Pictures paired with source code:

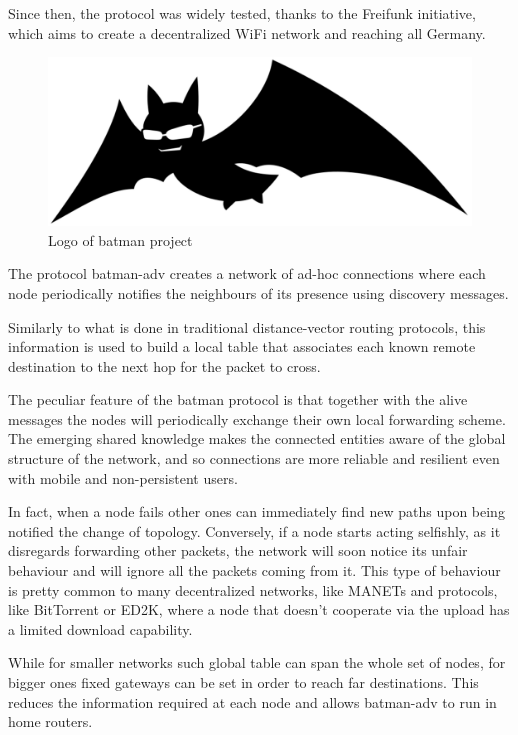 \documentclass[conference]{IEEEtran}
\begin{document}
Since then, the protocol was widely tested, thanks to the Freifunk initiative, which aims to create a decentralized WiFi network and reaching all Germany.

\begin{figure}[h]
  \centering
  \includegraphics[width=0.8\linewidth]{figures/logo.pdf}
  \caption{Logo of \gls{batman} project}
  \label{fig:batman_logo}
\end{figure}

\smallskip


The protocol \gls{batman}-adv creates a network of ad-hoc connections where each node periodically notifies the neighbours of its presence using discovery messages.

Similarly to what is done in traditional distance-vector routing protocols, this information is used to build a local table that associates each known remote destination to the next hop for the packet to cross.

The peculiar feature of the \gls{batman} protocol is that together with the alive messages the nodes will periodically exchange their own local forwarding scheme. The emerging shared knowledge makes the connected entities aware of the global structure of the network, and so connections are more reliable and resilient even with mobile and non-persistent users.

In fact, when a node fails other ones can immediately find new paths upon being notified the change of topology.
Conversely, if a node starts acting selfishly, as it disregards forwarding other packets, the network will soon notice its unfair behaviour and will ignore all the packets coming from it.
This type of behaviour is pretty common to many decentralized networks, like MANETs \cite{MANETs} and protocols, like BitTorrent or ED2K, where a node that doesn't cooperate via the upload has a limited download capability.\cite{BitTorrent,ed2k}

While for smaller networks such global table can span the whole set of nodes, for bigger ones fixed gateways can be set in order to reach far destinations. This reduces the information required at each node and allows \gls{batman}-adv to run in home routers.
\end{document}
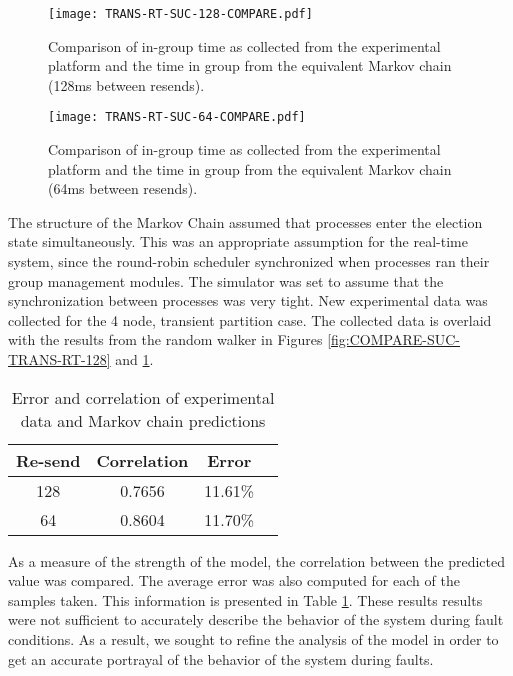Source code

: \begin{figure}
\centering
\begin{minipage}{0.45\textwidth}
    \centering
    \texttt{[image: TRANS-RT-SUC-128-COMPARE.pdf]}
    \caption{Comparison of in-group time as collected from the experimental platform and the time in group from the equivalent Markov chain (128ms between resends).}
    \label{fig:COMPARE-SUC-TRANS-RT-128}
\end{minipage}%
\qquad
\begin{minipage}{0.45\textwidth}
    \centering
    \texttt{[image: TRANS-RT-SUC-64-COMPARE.pdf]}
    \caption{Comparison of in-group time as collected from the experimental platform and the time in group from the equivalent Markov chain (64ms between resends).}
    \label{fig:COMPARE-SUC-TRANS-RT-64}
\end{minipage}
\end{figure}

The structure of the Markov Chain assumed that processes enter the election state simultaneously.
This was an appropriate assumption for the real-time system, since the round-robin scheduler synchronized when processes ran their group management modules.
The simulator was set to assume that the synchronization between processes was very tight.
New experimental data was collected for the 4 node, transient partition case.
The collected data is overlaid with the results from the random walker in Figures \ref{fig:COMPARE-SUC-TRANS-RT-128} and \ref{fig:COMPARE-SUC-TRANS-RT-64}.

\begin{table}
\caption{Error and correlation of experimental data and Markov chain predictions}
\label{tab:STAT-DATA}
\centering
\begin{tabular}{|c||c|c|c|}
\hline
Re-send & Correlation & Error \\ \hline
128 & 0.7656 & 11.61\% \\ \hline
64 & 0.8604 & 11.70\% \\ \hline
\end{tabular}
\end{table}

As a measure of the strength of the model, the correlation between the predicted value was compared.
The average error was also computed for each of the samples taken.
This information is presented in Table \ref{tab:STAT-DATA}.
These results results were not sufficient to accurately describe the behavior of the system during fault conditions.
As a result, we sought to refine the analysis of the model in order to get an accurate portrayal of the behavior of the system during faults.

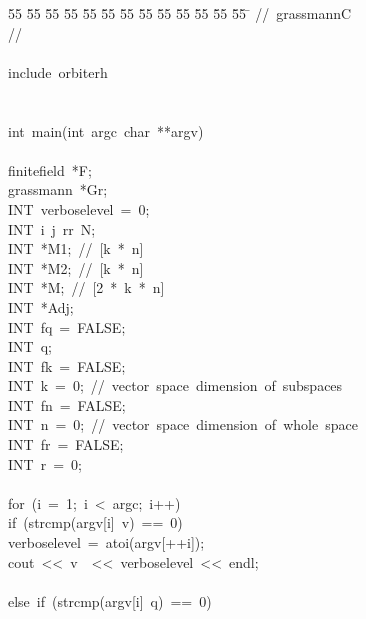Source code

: %
%
\begin{tabbing}
55 \= 55 \= 55 \= 55 \= 55 \= 55 \= 55 \= 55 \= 55 \= 55 \= 55 \= 55 \= 55 \= \kill
//\ grassmannC\\[0pt]
//\ \\[0pt]
\\[0pt]
include\ orbiterh\\[0pt]
\\[0pt]
\\[0pt]
int\ main(int\ argc\ char\ **argv)\\[0pt]
\\[0pt]
\>finitefield\ *F;\\[0pt]
\>grassmann\ *Gr;\\[0pt]
\>INT\ verboselevel\ =\ 0;\\[0pt]
\>INT\ i\ j\ rr\ N;\\[0pt]
\>INT\ *M1;\ //\ [k\ *\ n]\\[0pt]
\>INT\ *M2;\ //\ [k\ *\ n]\\[0pt]
\>INT\ *M;\ //\ [2\ *\ k\ *\ n]\\[0pt]
\>INT\ *Adj;\\[0pt]
\>INT\ fq\ =\ FALSE;\\[0pt]
\>INT\ q;\\[0pt]
\>INT\ fk\ =\ FALSE;\\[0pt]
\>INT\ k\ =\ 0;\ //\ vector\ space\ dimension\ of\ subspaces\\[0pt]
\>INT\ fn\ =\ FALSE;\\[0pt]
\>INT\ n\ =\ 0;\ //\ vector\ space\ dimension\ of\ whole\ space\\[0pt]
\>INT\ fr\ =\ FALSE;\\[0pt]
\>INT\ r\ =\ 0;\\[0pt]
\\[0pt]
\>for\ (i\ =\ 1;\ i\ <\ argc;\ i++)\ \\[0pt]
\>\>if\ (strcmp(argv[i]\ v)\ ==\ 0)\ \\[0pt]
\>\>\>verboselevel\ =\ atoi(argv[++i]);\\[0pt]
\>\>\>cout\ <<\ v\ \ <<\ verboselevel\ <<\ endl;\\[0pt]
\>\>\>\\[0pt]
\>\>else\ if\ (strcmp(argv[i]\ q)\ ==\ 0)\ \\[0pt]

\end{tabbing}
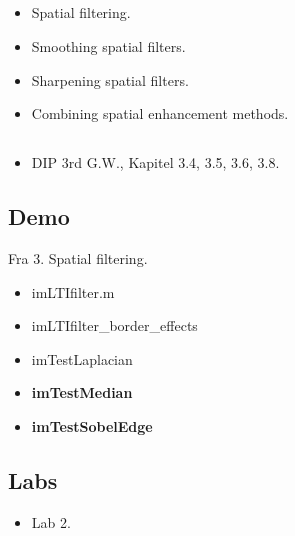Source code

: \subsection{\subtopics}

\begin{itemize}
	\item Spatial filtering.
	\item Smoothing spatial filters.
	\item Sharpening spatial filters.
	\item Combining spatial enhancement methods.
\end{itemize}

\subsection{\curriculum}

\begin{itemize}
	\item DIP 3rd G.W., Kapitel 3.4, 3.5, 3.6, 3.8.
\end{itemize}

\subsection{Demo}

Fra 3. Spatial filtering.

\begin{itemize}
	\item imLTIfilter.m
	\item imLTIfilter\_border\_effects
	\item imTestLaplacian
	\item \textbf{imTestMedian}
	\item \textbf{imTestSobelEdge}
\end{itemize}

\subsection{Labs}

\begin{itemize}
	\item Lab 2.
\end{itemize}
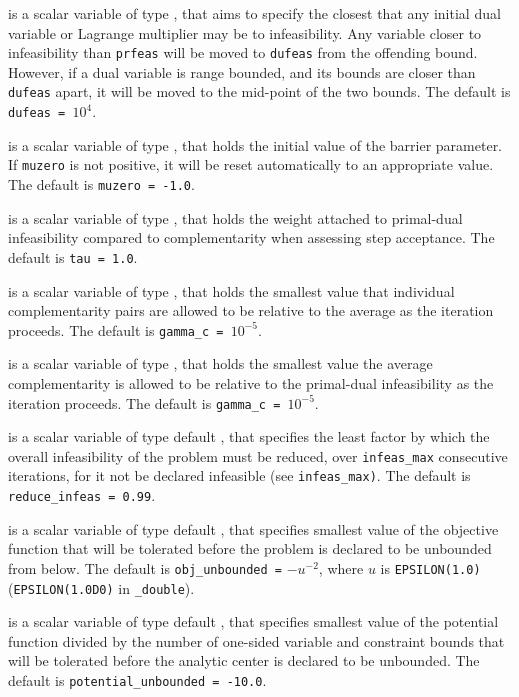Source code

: \begin{description}
 is a scalar variable of type \realdp, that aims to specify
the closest that any initial dual variable or Lagrange multiplier may be to
infeasibility. Any variable closer to infeasibility than {\tt prfeas} will be
moved to {\tt dufeas} from the offending bound. However, if a dual variable
is range bounded, and its bounds are closer than {\tt dufeas} apart, it will
be moved to the mid-point of the two bounds.
The default is {\tt dufeas = $10^4$}.

  is a scalar variable of type \realdp, that holds the
initial value of the barrier parameter. If {\tt muzero} is
not positive, it will be reset automatically to an appropriate value.
The default is {\tt muzero = -1.0}.

  is a scalar variable of type \realdp, that holds the
weight attached to primal-dual infeasibility compared to complementarity
when assessing step acceptance.
The default is {\tt tau = 1.0}.

  is a scalar variable of type \realdp, that holds the
smallest value that individual complementarity pairs are allowed
to be relative to the average as the iteration proceeds.
The default is {\tt gamma\_c = $10^{-5}$}.

  is a scalar variable of type \realdp, that holds the
smallest value the average complementarity is allowed
to be relative to the primal-dual infeasibility as the iteration proceeds.
The default is {\tt gamma\_c = $10^{-5}$}.

  is a scalar variable of type default
\realdp, that specifies the
least factor by which the overall infeasibility of the problem must be reduced,
over {\tt infeas\_max} consecutive iterations,
for it not be declared infeasible (see {\tt infeas\_max)}.
The default is {\tt reduce\_infeas = 0.99}.

  is a scalar variable of type default
\realdp, that specifies smallest
value of the objective function that will be tolerated before the problem
is declared to be unbounded from below.
The default is {\tt obj\_u\-nbounded =} $-u^{-2}$,
where $u$ is {\tt EPSILON(1.0)} ({\tt EPSILON(1.0D0)} in
{\tt \fullpackagename\_double}).

  is a scalar variable of type default
\realdp, that specifies smallest
value of the potential function divided by the number of one-sided variable and
constraint bounds that will be tolerated before the analytic center is
declared to be unbounded.
The default is {\tt potential\_u\-nbounded = -10.0}.


\end{description}

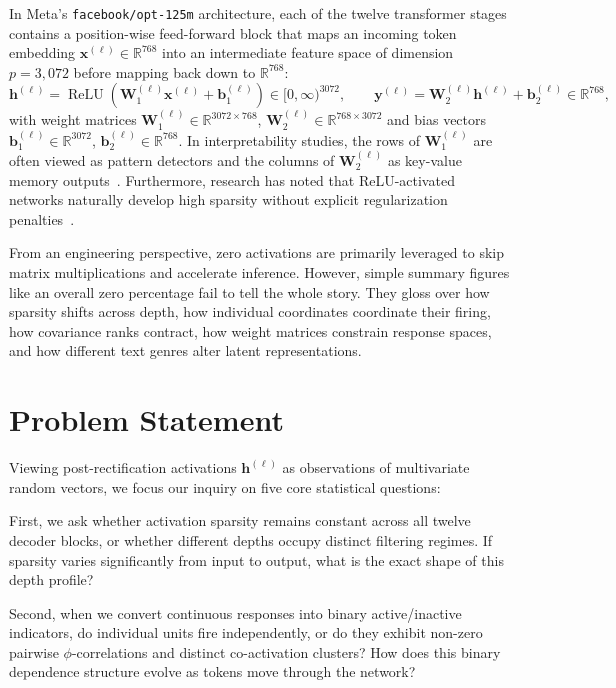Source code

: \documentclass[12pt, a4paper, oneside]{report}
\theoremstyle{definition}
\newcommand{\vect}[1]{\mathbf{#1}}
\newcommand{\mat}[1]{\mathbf{#1}}
\newcommand{\R}{\mathbb{R}}
\begin{document}
In Meta's \texttt{facebook/opt-125m} architecture, each of the twelve transformer stages contains a position-wise feed-forward block that maps an incoming token embedding $\vect{x}^{(\ell)} \in \R^{768}$ into an intermediate feature space of dimension $p = 3{,}072$ before mapping back down to $\R^{768}$:
\begin{equation}
    \vect{h}^{(\ell)} = \operatorname{ReLU}\!\left(\mat{W}_1^{(\ell)} \vect{x}^{(\ell)} + \vect{b}_1^{(\ell)}\right) \in [0, \infty)^{3072},
    \qquad
    \vect{y}^{(\ell)} = \mat{W}_2^{(\ell)} \vect{h}^{(\ell)} + \vect{b}_2^{(\ell)} \in \R^{768},
    \label{eq:ffn_mapping}
\end{equation}
with weight matrices $\mat{W}_1^{(\ell)} \in \R^{3072 \times 768}$, $\mat{W}_2^{(\ell)} \in \R^{768 \times 3072}$ and bias vectors $\vect{b}_1^{(\ell)} \in \R^{3072}$, $\vect{b}_2^{(\ell)} \in \R^{768}$. In interpretability studies, the rows of $\mat{W}_1^{(\ell)}$ are often viewed as pattern detectors and the columns of $\mat{W}_2^{(\ell)}$ as key-value memory outputs~\cite{geva2021transformer}. Furthermore, research has noted that ReLU-activated networks naturally develop high sparsity without explicit regularization penalties~\cite{li2023emergence}.

From an engineering perspective, zero activations are primarily leveraged to skip matrix multiplications and accelerate inference. However, simple summary figures like an overall zero percentage fail to tell the whole story. They gloss over how sparsity shifts across depth, how individual coordinates coordinate their firing, how covariance ranks contract, how weight matrices constrain response spaces, and how different text genres alter latent representations.

\section{Problem Statement}

Viewing post-rectification activations $\vect{h}^{(\ell)}$ as observations of multivariate random vectors, we focus our inquiry on five core statistical questions:

First, we ask whether activation sparsity remains constant across all twelve decoder blocks, or whether different depths occupy distinct filtering regimes. If sparsity varies significantly from input to output, what is the exact shape of this depth profile?

Second, when we convert continuous responses into binary active/inactive indicators, do individual units fire independently, or do they exhibit non-zero pairwise $\phi$-correlations and distinct co-activation clusters? How does this binary dependence structure evolve as tokens move through the network?
\end{document}
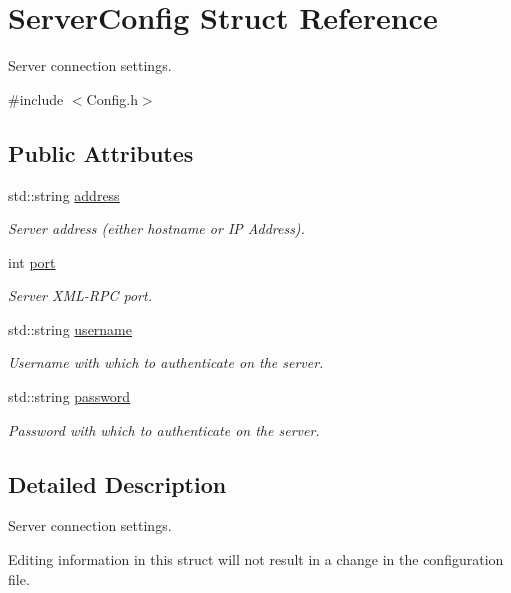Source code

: \hypertarget{structServerConfig}{\section{Server\-Config Struct Reference}
\label{structServerConfig}
}


Server connection settings.  




{\ttfamily \#include $<$Config.\-h$>$}

\subsection*{Public Attributes}
\begin{DoxyCompactItemize}
\item 
std\-::string \hyperlink{structServerConfig_a2a4201c0c868ba962a57d75b07ddafaf}{address}
\begin{DoxyCompactList}\small\item\em Server address (either hostname or I\-P Address). \end{DoxyCompactList}\item 
int \hyperlink{structServerConfig_ae459946703124ef5a1d98dba38a8b493}{port}
\begin{DoxyCompactList}\small\item\em Server X\-M\-L-\/\-R\-P\-C port. \end{DoxyCompactList}\item 
std\-::string \hyperlink{structServerConfig_ad2216f13f13acbe6bfd61f275bc72e27}{username}
\begin{DoxyCompactList}\small\item\em Username with which to authenticate on the server. \end{DoxyCompactList}\item 
std\-::string \hyperlink{structServerConfig_a819f5b912feb1fdb68ebd4fe36eb11ea}{password}
\begin{DoxyCompactList}\small\item\em Password with which to authenticate on the server. \end{DoxyCompactList}\end{DoxyCompactItemize}


\subsection{Detailed Description}
Server connection settings. 

Editing information in this struct will not result in a change in the configuration file. 

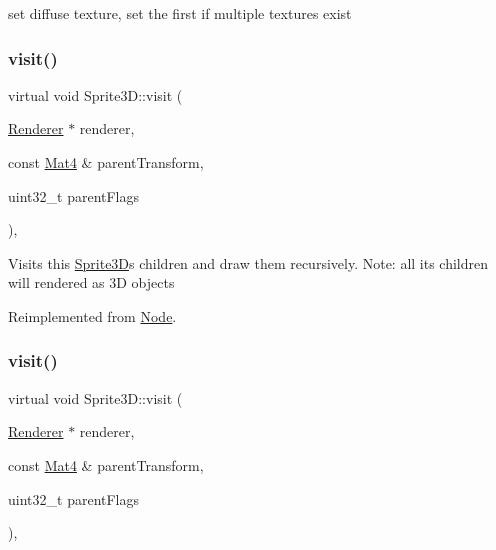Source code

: set diffuse texture, set the first if multiple textures exist \mbox{\label{classSprite3D_a7c6db1d1a851a0a1d2ca17f4c9ad8c67}} 
\subsubsection{\texorpdfstring{visit()}{visit()}\hspace{0.1cm}{\footnotesize\ttfamily [1/2]}}
{\footnotesize\ttfamily virtual void Sprite3\+D\+::visit (\begin{DoxyParamCaption}\item[{\hyperlink{classRenderer}{Renderer} $\ast$}]{renderer,  }\item[{const \hyperlink{classMat4}{Mat4} \&}]{parent\+Transform,  }\item[{uint32\+\_\+t}]{parent\+Flags }\end{DoxyParamCaption})\hspace{0.3cm}{\ttfamily [override]}, {\ttfamily [virtual]}}

Visits this \hyperlink{classSprite3D}{Sprite3D}\textquotesingle{}s children and draw them recursively. Note\+: all its children will rendered as 3D objects 

Reimplemented from \hyperlink{classNode_a7d794a5e30745611ec33881a625edf26}{Node}.

\mbox{\label{classSprite3D_a7c6db1d1a851a0a1d2ca17f4c9ad8c67}} 
\subsubsection{\texorpdfstring{visit()}{visit()}\hspace{0.1cm}{\footnotesize\ttfamily [2/2]}}
{\footnotesize\ttfamily virtual void Sprite3\+D\+::visit (\begin{DoxyParamCaption}\item[{\hyperlink{classRenderer}{Renderer} $\ast$}]{renderer,  }\item[{const \hyperlink{classMat4}{Mat4} \&}]{parent\+Transform,  }\item[{uint32\+\_\+t}]{parent\+Flags }\end{DoxyParamCaption})\hspace{0.3cm}{\ttfamily [override]}, {\ttfamily [virtual]}}

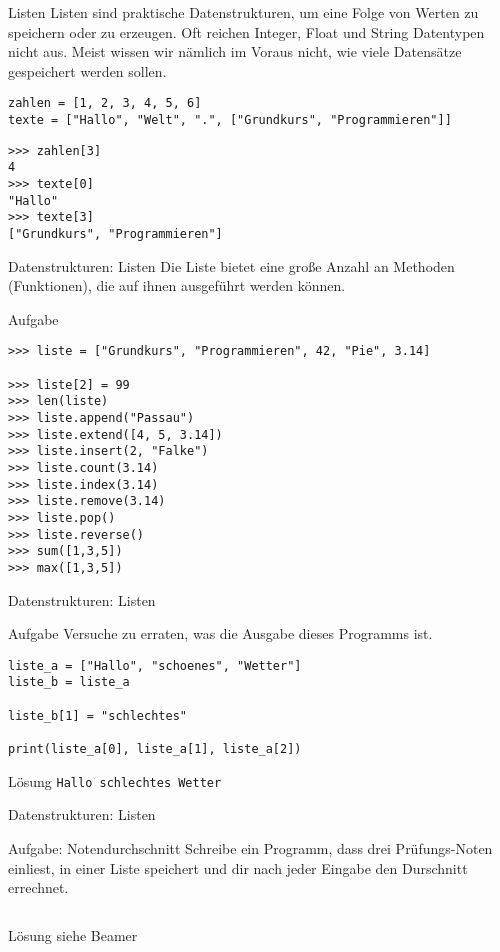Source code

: \begin{frame}[fragile]{Listen}
Listen sind praktische Datenstrukturen, um eine Folge von Werten zu 
speichern oder zu erzeugen.
Oft reichen Integer, Float und String Datentypen nicht aus. Meist wissen wir nämlich im Voraus nicht, 
wie viele Datensätze gespeichert werden sollen.
\pause{}
\begin{lstlisting}
zahlen = [1, 2, 3, 4, 5, 6]
texte = ["Hallo", "Welt", ".", ["Grundkurs", "Programmieren"]]
\end{lstlisting}

\begin{lstlisting}
>>> zahlen[3]
4
>>> texte[0]
"Hallo"
>>> texte[3]
["Grundkurs", "Programmieren"]
\end{lstlisting}
\end{frame}

\begin{frame}[fragile]{Datenstrukturen: Listen}
Die Liste bietet eine große Anzahl an Methoden (Funktionen), die auf ihnen
ausgeführt werden können.
\begin{block}{Aufgabe}
\begin{lstlisting}
>>> liste = ["Grundkurs", "Programmieren", 42, "Pie", 3.14]

>>> liste[2] = 99
>>> len(liste)
>>> liste.append("Passau")
>>> liste.extend([4, 5, 3.14])
>>> liste.insert(2, "Falke")
>>> liste.count(3.14)
>>> liste.index(3.14)
>>> liste.remove(3.14)
>>> liste.pop()
>>> liste.reverse()
>>> sum([1,3,5])
>>> max([1,3,5])
\end{lstlisting}
\end{block}
\end{frame}

\begin{frame}[fragile]{Datenstrukturen: Listen}
\begin{block}{Aufgabe}
Versuche zu erraten, was die Ausgabe dieses Programms ist.
\end{block}

\begin{lstlisting}
liste_a = ["Hallo", "schoenes", "Wetter"]
liste_b = liste_a

liste_b[1] = "schlechtes"

print(liste_a[0], liste_a[1], liste_a[2])  
\end{lstlisting}
\pause{}
\begin{exampleblock}{Lösung}
    \texttt{Hallo schlechtes Wetter}
\end{exampleblock}
\end{frame}

\begin{frame}[fragile]{Datenstrukturen: Listen}
\begin{block}{Aufgabe: Notendurchschnitt}
Schreibe ein Programm, dass drei Prüfungs-Noten einliest, in einer
Liste speichert und dir nach jeder Eingabe den Durschnitt errechnet. 
\end{block}
\begin{lstlisting}

\end{lstlisting}
\pause{}
\begin{exampleblock}{Lösung}
siehe Beamer
\end{exampleblock}
\end{frame}

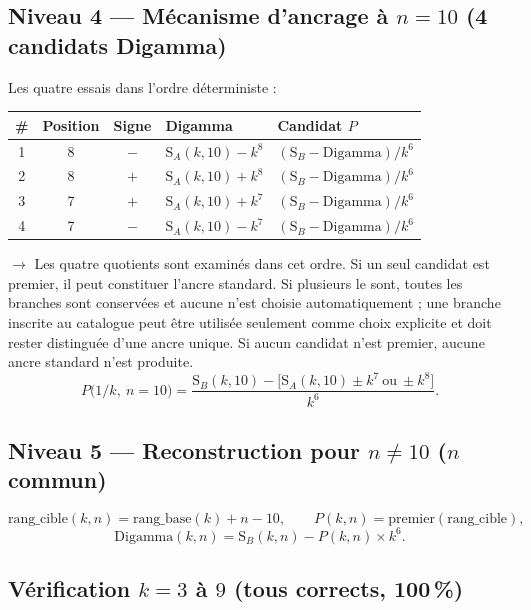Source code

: \documentclass[11pt,a4paper]{article}
\newcommand{\SA}{\mathrm{S}_A}
\newcommand{\SB}{\mathrm{S}_B}
\begin{document}
\subsection{Niveau 4 --- Mécanisme d'ancrage à $n = 10$ (4 candidats Digamma)}

Les quatre essais dans l'ordre déterministe :

\begin{center}
\small
\begin{tabular}{@{}c c c l l@{}}
\toprule
\rowcolor{spectralgris}
\# & Position & Signe & Digamma & Candidat $P$ \\
\midrule
1 & 8 & $-$ & $\SA(k,10) - k^{8}$ & $(\SB - \text{Digamma})/k^{6}$ \\
2 & 8 & $+$ & $\SA(k,10) + k^{8}$ & $(\SB - \text{Digamma})/k^{6}$ \\
3 & 7 & $+$ & $\SA(k,10) + k^{7}$ & $(\SB - \text{Digamma})/k^{6}$ \\
4 & 7 & $-$ & $\SA(k,10) - k^{7}$ & $(\SB - \text{Digamma})/k^{6}$ \\
\bottomrule
\end{tabular}
\end{center}

$\to$ Les quatre quotients sont examinés dans cet ordre. Si un seul candidat
est premier, il peut constituer l'ancre standard. Si plusieurs le sont, toutes
les branches sont conservées et aucune n'est choisie automatiquement ; une
branche inscrite au catalogue peut être utilisée seulement comme choix explicite
et doit rester distinguée d'une ancre unique. Si aucun candidat n'est premier,
aucune ancre standard n'est produite.
\[
P\bigl(1/k,\ n=10\bigr) = \frac{\SB(k,10) - \bigl[\SA(k,10) \pm k^{7}\ \text{ou}\ \pm k^{8}\bigr]}{k^{6}}.
\]

\subsection{Niveau 5 --- Reconstruction pour $n \neq 10$ ($n$ commun)}

\begin{boiteformule}
\[
\text{rang\_cible}(k,n) = \text{rang\_base}(k) + n - 10,
\qquad
P(k,n) = \text{premier}(\text{rang\_cible}),
\]
\[
\text{Digamma}(k,n) = \SB(k,n) - P(k,n) \times k^{6}.
\]
\end{boiteformule}

\subsection{Vérification $k = 3$ à $9$ (tous corrects, 100\,\%)}
\end{document}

* [Action item] Repeat exactly, and only, the entries from the line with "verboselevel\ <<\ endl;\\[0pt]" through the line with "initial value of". Pictures are skipped.

* [Task response]
\>\>\>cout\ <<\ v\ \ <<\ verboselevel\ <<\ endl;\\[0pt]
\>\>\>\\[0pt]
\>\>else\ if\ (strcmp(argv[i]\ q)\ ==\ 0)\ \\[0pt]

\end{tabbing}
Source code

: \subsection{\subtopics}

\begin{itemize}
	\item Spatial filtering.
	\item Smoothing spatial filters.
	\item Sharpening spatial filters.
	\item Combining spatial enhancement methods.
\end{itemize}

\subsection{\curriculum}

\begin{itemize}
	\item DIP 3rd G.W., Kapitel 3.4, 3.5, 3.6, 3.8.
\end{itemize}

\subsection{Demo}

Fra 3. Spatial filtering.

\begin{itemize}
	\item imLTIfilter.m
	\item imLTIfilter\_border\_effects
	\item imTestLaplacian
	\item \textbf{imTestMedian}
	\item \textbf{imTestSobelEdge}
\end{itemize}

\subsection{Labs}

\begin{itemize}
	\item Lab 2.
\end{itemize}
Source code

: \begin{description}
 is a scalar variable of type \realdp, that aims to specify
the closest that any initial dual variable or Lagrange multiplier may be to
infeasibility. Any variable closer to infeasibility than {\tt prfeas} will be
moved to {\tt dufeas} from the offending bound. However, if a dual variable
is range bounded, and its bounds are closer than {\tt dufeas} apart, it will
be moved to the mid-point of the two bounds.
The default is {\tt dufeas = $10^4$}.

  is a scalar variable of type \realdp, that holds the
initial value of the barrier parameter. If {\tt muzero} is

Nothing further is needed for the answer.